TRY IT: Return all the data verbatim but without images.

RECORDS FOR THIS EXERCISE:
•••

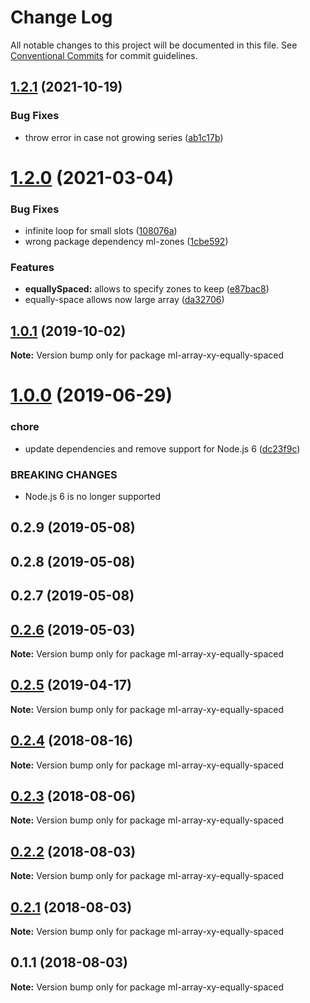 # Change Log

All notable changes to this project will be documented in this file.
See [Conventional Commits](https://conventionalcommits.org) for commit guidelines.

## [1.2.1](https://github.com/mljs/array-xy/compare/ml-array-xy-equally-spaced@1.2.0...ml-array-xy-equally-spaced@1.2.1) (2021-10-19)


### Bug Fixes

* throw error in case not growing series ([ab1c17b](https://github.com/mljs/array-xy/commit/ab1c17b9159780f82bb687ee8b4cdf91e13d5c32))





# [1.2.0](https://github.com/mljs/array-xy/compare/ml-array-xy-equally-spaced@1.0.1...ml-array-xy-equally-spaced@1.2.0) (2021-03-04)


### Bug Fixes

* infinite loop for small slots ([108076a](https://github.com/mljs/array-xy/commit/108076a3f13205229691a5059687cd07c79b59b1))
* wrong package dependency ml-zones ([1cbe592](https://github.com/mljs/array-xy/commit/1cbe5920f80bba0fff3cf7fa407ce2672965b417))


### Features

* **equallySpaced:** allows to specify zones to keep ([e87bac8](https://github.com/mljs/array-xy/commit/e87bac8b8842276429d52534dcd17cd8dd64301c))
* equally-space allows now large array ([da32706](https://github.com/mljs/array-xy/commit/da32706e659977614320a77cab40f6f100a478b5))





## [1.0.1](https://github.com/mljs/array-xy/compare/ml-array-xy-equally-spaced@1.0.0...ml-array-xy-equally-spaced@1.0.1) (2019-10-02)

**Note:** Version bump only for package ml-array-xy-equally-spaced





# [1.0.0](https://github.com/mljs/array-xy/compare/ml-array-xy-equally-spaced@0.2.6...ml-array-xy-equally-spaced@1.0.0) (2019-06-29)


### chore

* update dependencies and remove support  for Node.js 6 ([dc23f9c](https://github.com/mljs/array-xy/commit/dc23f9c))


### BREAKING CHANGES

* Node.js 6 is no longer supported



## 0.2.9 (2019-05-08)



## 0.2.8 (2019-05-08)



## 0.2.7 (2019-05-08)





## [0.2.6](https://github.com/mljs/array-xy/compare/ml-array-xy-equally-spaced@0.2.5...ml-array-xy-equally-spaced@0.2.6) (2019-05-03)

**Note:** Version bump only for package ml-array-xy-equally-spaced





## [0.2.5](https://github.com/mljs/array-xy/compare/ml-array-xy-equally-spaced@0.2.4...ml-array-xy-equally-spaced@0.2.5) (2019-04-17)

**Note:** Version bump only for package ml-array-xy-equally-spaced





<a name="0.2.4"></a>
## [0.2.4](https://github.com/mljs/array-xy/compare/ml-array-xy-equally-spaced@0.2.3...ml-array-xy-equally-spaced@0.2.4) (2018-08-16)




**Note:** Version bump only for package ml-array-xy-equally-spaced

<a name="0.2.3"></a>
## [0.2.3](https://github.com/mljs/array-xy/compare/ml-array-xy-equally-spaced@0.2.2...ml-array-xy-equally-spaced@0.2.3) (2018-08-06)




**Note:** Version bump only for package ml-array-xy-equally-spaced

<a name="0.2.2"></a>
## [0.2.2](https://github.com/mljs/array-xy/compare/ml-array-xy-equally-spaced@0.2.1...ml-array-xy-equally-spaced@0.2.2) (2018-08-03)




**Note:** Version bump only for package ml-array-xy-equally-spaced

<a name="0.2.1"></a>
## [0.2.1](https://github.com/mljs/array-xy/compare/ml-array-xy-equally-spaced@0.1.1...ml-array-xy-equally-spaced@0.2.1) (2018-08-03)

**Note:** Version bump only for package ml-array-xy-equally-spaced





<a name="0.1.1"></a>
## 0.1.1 (2018-08-03)

**Note:** Version bump only for package ml-array-xy-equally-spaced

•••

OUTPUT:
 # Change Log

All notable changes to this project will be documented in this file.
See [Conventional Commits](https://conventionalcommits.org) for commit guidelines.

## [1.2.1](https://github.com/mljs/array-xy/compare/ml-array-xy-equally-spaced@1.2.0...ml-array-xy-equally-spaced@1.2.1) (2021-10-19)


### Bug Fixes

* throw error in case not growing series ([ab1c17b](https://github.com/mljs/array-xy/commit/ab1c17b9159780f82bb687ee8b4cdf91e13d5c32))





# [1.2.0](https://github.com/mljs/array-xy/compare/ml-array-xy-equally-spaced@1.0.1...ml-array-xy-equally-spaced@1.2.0) (2021-03-04)


### Bug Fixes

* infinite loop for small slots ([108076a](https://github.com/mljs/array-xy/commit/108076a3f13205229691a5059687cd07c79b59b1))
* wrong package dependency ml-zones ([1cbe592](https://github.com/mljs/array-xy/commit/1cbe5920f80bba0fff3cf7fa407ce2672965b417))


### Features

* **equallySpaced:** allows to specify zones to keep ([e87bac8](https://github.com/mljs/array-xy/commit/e87bac8b8842276429d52534dcd17cd8dd64301c))
* equally-space allows now large array ([da32706](https://github.com/mljs/array-xy/commit/da32706e659977614320a77cab40f6f100a478b5))





## [1.0.1](https://github.com/mljs/array-xy/compare/ml-array-xy-equally-spaced@1.0.0...ml-array-xy-equally-spaced@1.0.1) (2019-10-02)

**Note:** Version bump only for package ml-array-xy-equally-spaced





# [1.0.0](https://github.com/mljs/array-xy/compare/ml-array-xy-equally-spaced@0.2.6...ml-array-xy-equally-spaced@1.0.0) (2019-06-29)


### chore

* update dependencies and remove support  for Node.js 6 ([dc23f9c](https://github.com/mljs/array-xy/commit/dc23f9c))


### BREAKING CHANGES

* Node.js 6 is no longer supported



## 0.2.9 (2019-05-08)



## 0.2.8 (2019-05-08)



## 0.2.7 (2019-05-08)





## [0.2.6](https://github.com/mljs/array-xy/compare/ml-array-xy-equally-spaced@0.2.5...ml-array-xy-equally-spaced@0.2.6) (2019-05-03)

**Note:** Version bump only for package ml-array-xy-equally-spaced





## [0.2.5](https://github.com/mljs/array-xy/compare/ml-array-xy-equally-spaced@0.2.4...ml-array-xy-equally-spaced@0.2.5) (2019-04-17)

**Note:** Version bump only for package ml-array-xy-equally-spaced





<a name="0.2.4"></a>
## [0.2.4](https://github.com/mljs/array-xy/compare/ml-array-xy-equally-spaced@0.2.3...ml-array-xy-equally-spaced@0.2.4) (2018-08-16)




**Note:** Version bump only for package ml-array-xy-equally-spaced

<a name="0.2.3"></a>
## [0.2.3](https://github.com/mljs/array-xy/compare/ml-array-xy-equally-spaced@0.2.2...ml-array-xy-equally-spaced@0.2.3) (2018-08-06)




**Note:** Version bump only for package ml-array-xy-equally-spaced

<a name="0.2.2"></a>
## [0.2.2](https://github.com/mljs/array-xy/compare/ml-array-xy-equally-spaced@0.2.1...ml-array-xy-equally-spaced@0.2.2) (2018-08-03)




**Note:** Version bump only for package ml-array-xy-equally-spaced

<a name="0.2.1"></a>
## [0.2.1](https://github.com/mljs/array-xy/compare/ml-array-xy-equally-spaced@0.1.1...ml-array-xy-equally-spaced@0.2.1) (2018-08-03)

**Note:** Version bump only for package ml-array-xy-equally-spaced





<a name="0.1.1"></a>
## 0.1.1 (2018-08-03)

**Note:** Version bump only for package ml-array-xy-equally-spaced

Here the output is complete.